■ **Available data**

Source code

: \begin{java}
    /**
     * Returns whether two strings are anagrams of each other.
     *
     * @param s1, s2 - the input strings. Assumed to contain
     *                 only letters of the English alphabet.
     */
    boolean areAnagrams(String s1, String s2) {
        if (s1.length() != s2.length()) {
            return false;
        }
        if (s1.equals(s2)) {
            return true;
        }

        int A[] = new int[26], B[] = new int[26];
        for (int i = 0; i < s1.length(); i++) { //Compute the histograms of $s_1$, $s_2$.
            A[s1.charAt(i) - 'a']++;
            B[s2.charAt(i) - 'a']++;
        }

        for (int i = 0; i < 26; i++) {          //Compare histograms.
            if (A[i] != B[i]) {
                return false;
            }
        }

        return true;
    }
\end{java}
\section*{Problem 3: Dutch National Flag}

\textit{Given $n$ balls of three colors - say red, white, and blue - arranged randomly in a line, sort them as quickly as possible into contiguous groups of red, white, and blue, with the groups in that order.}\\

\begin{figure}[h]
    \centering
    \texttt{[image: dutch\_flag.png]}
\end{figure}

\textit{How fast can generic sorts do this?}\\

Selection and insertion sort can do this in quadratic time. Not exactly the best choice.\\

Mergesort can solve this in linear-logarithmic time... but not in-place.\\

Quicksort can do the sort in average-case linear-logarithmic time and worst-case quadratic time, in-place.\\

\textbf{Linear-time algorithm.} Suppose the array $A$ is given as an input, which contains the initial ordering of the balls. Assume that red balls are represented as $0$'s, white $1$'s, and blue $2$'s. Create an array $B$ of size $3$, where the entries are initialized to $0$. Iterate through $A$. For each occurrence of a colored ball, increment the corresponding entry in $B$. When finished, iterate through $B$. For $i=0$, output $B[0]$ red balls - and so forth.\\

■ **What is expected**
Find the word "that" in the data and copy out each line where it turns up.

■ **Reply**
\textit{Given $n$ balls of three colors - say red, white, and blue - arranged randomly in a line, sort them as quickly as possible into contiguous groups of red, white, and blue, with the groups in that order.}\\
\textbf{Linear-time algorithm.} Suppose the array $A$ is given as an input, which contains the initial ordering of the balls. Assume that red balls are represented as $0$'s, white $1$'s, and blue $2$'s. Create an array $B$ of size $3$, where the entries are initialized to $0$. Iterate through $A$. For each occurrence of a colored ball, increment the corresponding entry in $B$. When finished, iterate through $B$. For $i=0$, output $B[0]$ red balls - and so forth.\\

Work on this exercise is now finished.